Task directions
Show all lines from the records below in which the string "frac" is present.

:: Data excerpts ::

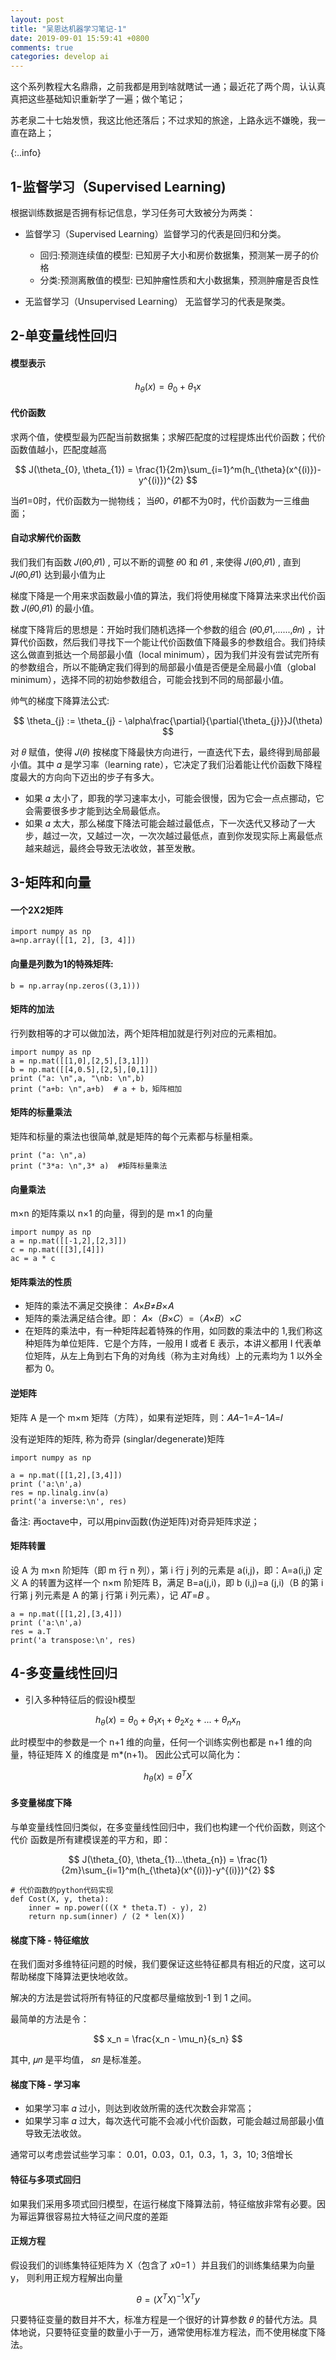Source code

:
 ```yaml
---
layout: post
title: "吴恩达机器学习笔记-1"
date: 2019-09-01 15:59:41 +0800
comments: true
categories: develop ai
---
```


这个系列教程大名鼎鼎，之前我都是用到啥就瞎试一通；最近花了两个周，认认真真把这些基础知识重新学了一遍；做个笔记；

苏老泉二十七始发愤，我这比他还落后；不过求知的旅途，上路永远不嫌晚，我一直在路上；

{:..info}

<!-- more -->


## 1-监督学习（Supervised Learning)

根据训练数据是否拥有标记信息，学习任务可大致被分为两类：

* 监督学习（Supervised Learning）监督学习的代表是回归和分类。

  - 回归:预测连续值的模型: 已知房子大小和房价数据集，预测某一房子的价格
  - 分类:预测离散值的模型: 已知肿瘤性质和大小数据集，预测肿瘤是否良性

* 无监督学习（Unsupervised Learning） 无监督学习的代表是聚类。

##  2-单变量线性回归

#### 模型表示

$$
h_{\theta}(x) = \theta_{0} + \theta_{1}x
$$

#### 代价函数

求两个值，使模型最为匹配当前数据集；求解匹配度的过程提炼出代价函数；代价函数值越小，匹配度越高

$$
J(\theta_{0}, \theta_{1}) = \frac{1}{2m}\sum_{i=1}^m(h_{\theta}(x^{(i)})-y^{(i)})^{2}
$$

当𝜃1=0时，代价函数为一抛物线；
当𝜃0，𝜃1都不为0时，代价函数为一三维曲面；

#### 自动求解代价函数

我们我们有函数  𝐽(𝜃0,𝜃1) , 可以不断的调整  𝜃0  和  𝜃1 , 来使得  𝐽(𝜃0,𝜃1)  , 直到  𝐽(𝜃0,𝜃1)  达到最小值为止

梯度下降是一个用来求函数最小值的算法，我们将使用梯度下降算法来求出代价函数 𝐽(𝜃0,𝜃1) 的最小值。

梯度下降背后的思想是：开始时我们随机选择一个参数的组合 (𝜃0,𝜃1,......,𝜃𝑛)  ，计算代价函数，然后我们寻找下一个能让代价函数值下降最多的参数组合。我们持续这么做直到抵达一个局部最小值（local minimum），因为我们并没有尝试完所有的参数组合，所以不能确定我们得到的局部最小值是否便是全局最小值（global minimum），选择不同的初始参数组合，可能会找到不同的局部最小值。

帅气的梯度下降算法公式:

$$
\theta_{j} := \theta_{j} - \alpha\frac{\partial}{\partial{\theta_{j}}}J(\theta)
$$

对 𝜃 赋值，使得  𝐽(𝜃) 按梯度下降最快方向进行，一直迭代下去，最终得到局部最小值。其中 𝛼 是学习率（learning rate），它决定了我们沿着能让代价函数下降程度最大的方向向下迈出的步子有多大。

* 如果 𝛼 太小了，即我的学习速率太小，可能会很慢，因为它会一点点挪动，它会需要很多步才能到达全局最低点。
* 如果 𝛼 太大，那么梯度下降法可能会越过最低点，下一次迭代又移动了一大步，越过一次，又越过一次，一次次越过最低点，直到你发现实际上离最低点越来越远，最终会导致无法收敛，甚至发散。


## 3-矩阵和向量

#### 一个2X2矩阵


```
import numpy as np
a=np.array([[1, 2], [3, 4]])

```

#### 向量是列数为1的特殊矩阵:


```
b = np.array(np.zeros((3,1)))

```

#### 矩阵的加法

行列数相等的才可以做加法，两个矩阵相加就是行列对应的元素相加。


```
import numpy as np
a = np.mat([[1,0],[2,5],[3,1]])
b = np.mat([[4,0.5],[2,5],[0,1]])
print ("a: \n",a, "\nb: \n",b)
print ("a+b: \n",a+b)  # a + b，矩阵相加

```

#### 矩阵的标量乘法

矩阵和标量的乘法也很简单,就是矩阵的每个元素都与标量相乘。


```
print ("a: \n",a)
print ("3*a: \n",3* a)  #矩阵标量乘法

```

#### 向量乘法
m×n 的矩阵乘以 n×1 的向量，得到的是 m×1 的向量


```
import numpy as np
a = np.mat([[-1,2],[2,3]])
c = np.mat([[3],[4]])
ac = a * c

```

#### 矩阵乘法的性质
* 矩阵的乘法不满足交换律： 𝐴×𝐵≠𝐵×𝐴
* 矩阵的乘法满足结合律。即： 𝐴×（𝐵×𝐶）=（𝐴×𝐵）×𝐶
* 在矩阵的乘法中，有一种矩阵起着特殊的作用，如同数的乘法中的 1,我们称这种矩阵为单位矩阵．它是个方阵，一般用 I 或者 E 表示，本讲义都用 I 代表单位矩阵，从左上角到右下角的对角线（称为主对角线）上的元素均为 1 以外全都为 0。

#### 逆矩阵

矩阵 A 是一个 m×m 矩阵（方阵），如果有逆矩阵，则：𝐴𝐴−1=𝐴−1𝐴=𝐼

没有逆矩阵的矩阵, 称为奇异 (singlar/degenerate)矩阵


```
import numpy as np

a = np.mat([[1,2],[3,4]])
print ('a:\n',a)
res = np.linalg.inv(a)
print('a inverse:\n', res)

```

备注: 再octave中，可以用pinv函数(伪逆矩阵)对奇异矩阵求逆；

#### 矩阵转置

设 A 为 m×n 阶矩阵（即 m 行 n 列），第 i 行 j 列的元素是 a(i,j)，即：A=a(i,j) 定义 A 的转置为这样一个 n×m 阶矩阵 B，满足 B=a(j,i)，即 b (i,j)=a (j,i)（B 的第 i 行第 j 列元素是 A 的第 j 行第 i 列元素），记  𝐴𝑇=𝐵 。


```
a = np.mat([[1,2],[3,4]])
print ('a:\n',a)
res = a.T
print('a transpose:\n', res)

```

## 4-多变量线性回归

* 引入多种特征后的假设h模型

$$
h_{\theta}(x) = \theta_{0} + \theta_{1}x_{1} + \theta_{2}x_{2} + ... + \theta_{n}x_{n}
$$

此时模型中的参数是一个 n+1 维的向量，任何一个训练实例也都是 n+1 维的向量，特征矩阵 X 的维度是 m*(n+1)。 因此公式可以简化为：

$$
h_{\theta}(x) = \theta^TX
$$

#### 多变量梯度下降

与单变量线性回归类似，在多变量线性回归中，我们也构建一个代价函数，则这个代价 函数是所有建模误差的平方和，即：

$$
J(\theta_{0}, \theta_{1}...\theta_{n}) = \frac{1}{2m}\sum_{i=1}^m(h_{\theta}(x^{(i)})-y^{(i)})^{2}
$$


```
# 代价函数的python代码实现
def Cost(X, y, theta):
    inner = np.power(((X * theta.T) - y), 2)
    return np.sum(inner) / (2 * len(X))

```

#### 梯度下降 - 特征缩放

在我们面对多维特征问题的时候，我们要保证这些特征都具有相近的尺度，这可以帮助梯度下降算法更快地收敛。

解决的方法是尝试将所有特征的尺度都尽量缩放到-1 到 1 之间。

最简单的方法是令：

$$
x_n = \frac{x_n - \mu_n}{s_n}
$$

其中,  𝜇𝑛 是平均值， 𝑠𝑛 是标准差。

#### 梯度下降 - 学习率

* 如果学习率 𝛼 过小，则达到收敛所需的迭代次数会非常高；
* 如果学习率 𝛼 过大，每次迭代可能不会减小代价函数，可能会越过局部最小值导致无法收敛。

通常可以考虑尝试些学习率： 0.01，0.03，0.1，0.3，1，3，10; 3倍增长

#### 特征与多项式回归

如果我们采用多项式回归模型，在运行梯度下降算法前，特征缩放非常有必要。因为幂运算很容易拉大特征之间尺度的差距

#### 正规方程

假设我们的训练集特征矩阵为 X（包含了 𝑥0=1 ）并且我们的训练集结果为向量 y， 则利用正规方程解出向量

$$
\theta = (X^TX)^{-1}X^Ty
$$

只要特征变量的数目并不大，标准方程是一个很好的计算参数 𝜃 的替代方法。具体地说，只要特征变量的数量小于一万，通常使用标准方程法，而不使用梯度下降法。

:::

Response area
J(\theta_{0}, \theta_{1}) = \frac{1}{2m}\sum_{i=1}^m(h_{\theta}(x^{(i)})-y^{(i)})^{2}
\theta_{j} := \theta_{j} - \alpha\frac{\partial}{\partial{\theta_{j}}}J(\theta)
J(\theta_{0}, \theta_{1}...\theta_{n}) = \frac{1}{2m}\sum_{i=1}^m(h_{\theta}(x^{(i)})-y^{(i)})^{2}
x_n = \frac{x_n - \mu_n}{s_n}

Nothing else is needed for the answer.